• WORK INSTRUCTIONS
Among the following entries, count the lines that contain "given" and report only the result.

(Stored entries)
[Start of section]

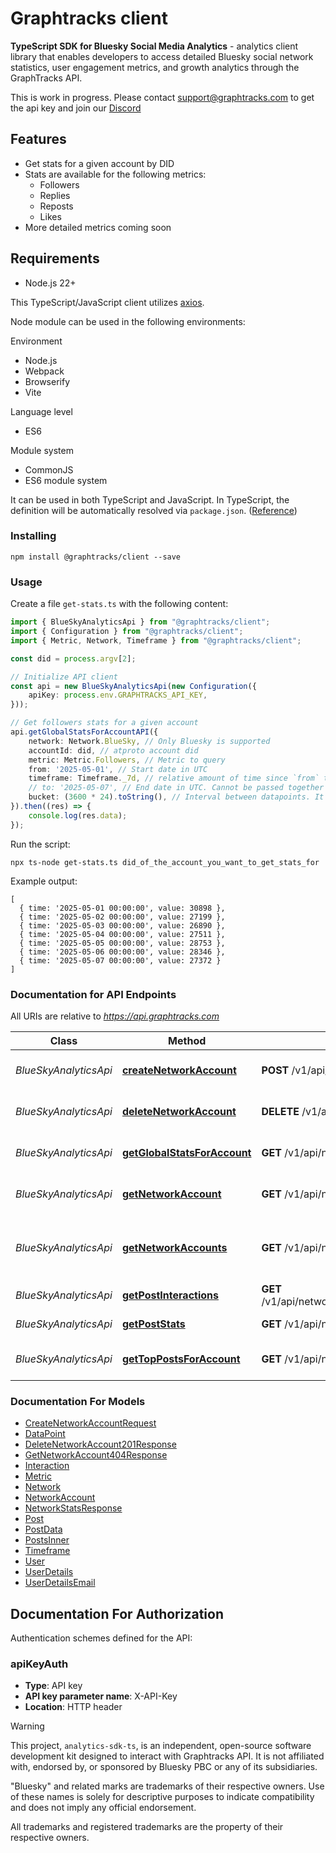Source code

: # Graphtracks client


**TypeScript SDK for Bluesky Social Media Analytics** - analytics client library that enables developers to access detailed Bluesky social network statistics, user engagement metrics, and growth analytics through the GraphTracks API.

This is work in progress. Please contact support@graphtracks.com to get the api key and join our [Discord](https://discord.gg/6ghZTfhW9s)

## Features

* Get stats for a given account by DID 
* Stats are available for the following metrics:
    * Followers
    * Replies
    * Reposts
    * Likes
* More detailed metrics coming soon

## Requirements

* Node.js 22+

This TypeScript/JavaScript client  utilizes [axios](https://github.com/axios/axios). 

Node module can be used in the following environments:

Environment
* Node.js
* Webpack
* Browserify
* Vite

Language level
* ES6

Module system
* CommonJS
* ES6 module system

It can be used in both TypeScript and JavaScript. In TypeScript, the definition will be automatically resolved via `package.json`. ([Reference](https://www.typescriptlang.org/docs/handbook/declaration-files/consumption.html))

### Installing

```
npm install @graphtracks/client --save
```

### Usage

Create a file `get-stats.ts` with the following content:

```typescript
import { BlueSkyAnalyticsApi } from "@graphtracks/client";
import { Configuration } from "@graphtracks/client";
import { Metric, Network, Timeframe } from "@graphtracks/client";

const did = process.argv[2];

// Initialize API client
const api = new BlueSkyAnalyticsApi(new Configuration({
    apiKey: process.env.GRAPHTRACKS_API_KEY,
}));

// Get followers stats for a given account
api.getGlobalStatsForAccountAPI({
    network: Network.BlueSky, // Only Bluesky is supported 
    accountId: did, // atproto account did
    metric: Metric.Followers, // Metric to query
    from: '2025-05-01', // Start date in UTC
    timeframe: Timeframe._7d, // relative amount of time since `from` to get metric
    // to: '2025-05-07', // End date in UTC. Cannot be passed together with timeframe
    bucket: (3600 * 24).toString(), // Interval between datapoints. It is recommended to keep datapoints count low both for UX and performance
}).then((res) => {
    console.log(res.data);
});
```

Run the script:

```
npx ts-node get-stats.ts did_of_the_account_you_want_to_get_stats_for
```

Example output:

```
[
  { time: '2025-05-01 00:00:00', value: 30898 },
  { time: '2025-05-02 00:00:00', value: 27199 },
  { time: '2025-05-03 00:00:00', value: 26890 },
  { time: '2025-05-04 00:00:00', value: 27511 },
  { time: '2025-05-05 00:00:00', value: 28753 },
  { time: '2025-05-06 00:00:00', value: 28346 },
  { time: '2025-05-07 00:00:00', value: 27372 }
]
```


### Documentation for API Endpoints

All URIs are relative to *https://api.graphtracks.com*

Class | Method | HTTP request | Description
------------ | ------------- | ------------- | -------------
*BlueSkyAnalyticsApi* | [**createNetworkAccount**](docs/BlueSkyAnalyticsApi.md#createnetworkaccount) | **POST** /v1/api/networks/account | Create a network account
*BlueSkyAnalyticsApi* | [**deleteNetworkAccount**](docs/BlueSkyAnalyticsApi.md#deletenetworkaccount) | **DELETE** /v1/api/networks/accounts/{account_id} | Delete a network account
*BlueSkyAnalyticsApi* | [**getGlobalStatsForAccount**](docs/BlueSkyAnalyticsApi.md#getglobalstatsforaccount) | **GET** /v1/api/networks/{network}/accounts/{account_id}/stats/{metric} | Growth rate statistics for account
*BlueSkyAnalyticsApi* | [**getNetworkAccount**](docs/BlueSkyAnalyticsApi.md#getnetworkaccount) | **GET** /v1/api/networks/accounts/{account_id} | Get a network account
*BlueSkyAnalyticsApi* | [**getNetworkAccounts**](docs/BlueSkyAnalyticsApi.md#getnetworkaccounts) | **GET** /v1/api/networks/accounts | Get network accounts for current user
*BlueSkyAnalyticsApi* | [**getPostInteractions**](docs/BlueSkyAnalyticsApi.md#getpostinteractions) | **GET** /v1/api/networks/{network}/accounts/{account_id}/posts/{post_id}/interactions/{metric} | Get post interactions
*BlueSkyAnalyticsApi* | [**getPostStats**](docs/BlueSkyAnalyticsApi.md#getpoststats) | **GET** /v1/api/networks/{network}/accounts/{account_id}/posts/{post_id}/stats | Get post statistics
*BlueSkyAnalyticsApi* | [**getTopPostsForAccount**](docs/BlueSkyAnalyticsApi.md#gettoppostsforaccount) | **GET** /v1/api/networks/{network}/accounts/{account_id}/top-posts | Get top posts for an account


### Documentation For Models

 - [CreateNetworkAccountRequest](docs/CreateNetworkAccountRequest.md)
 - [DataPoint](docs/DataPoint.md)
 - [DeleteNetworkAccount201Response](docs/DeleteNetworkAccount201Response.md)
 - [GetNetworkAccount404Response](docs/GetNetworkAccount404Response.md)
 - [Interaction](docs/Interaction.md)
 - [Metric](docs/Metric.md)
 - [Network](docs/Network.md)
 - [NetworkAccount](docs/NetworkAccount.md)
 - [NetworkStatsResponse](docs/NetworkStatsResponse.md)
 - [Post](docs/Post.md)
 - [PostData](docs/PostData.md)
 - [PostsInner](docs/PostsInner.md)
 - [Timeframe](docs/Timeframe.md)
 - [User](docs/User.md)
 - [UserDetails](docs/UserDetails.md)
 - [UserDetailsEmail](docs/UserDetailsEmail.md)


<a id="documentation-for-authorization"></a>
## Documentation For Authorization


Authentication schemes defined for the API:
<a id="apiKeyAuth"></a>
### apiKeyAuth

- **Type**: API key
- **API key parameter name**: X-API-Key
- **Location**: HTTP header




> [!WARNING]
> This project, `analytics-sdk-ts`, is an independent, open-source software development kit designed to interact with Graphtracks API. It is not affiliated with, endorsed by, or sponsored by Bluesky PBC or any of its subsidiaries.
>
> "Bluesky" and related marks are trademarks of their respective owners. Use of these names is solely for descriptive purposes to indicate compatibility and does not imply any official endorsement.
>
> All trademarks and registered trademarks are the property of their respective owners.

[End of section]

• EXERCISE ANSWER
2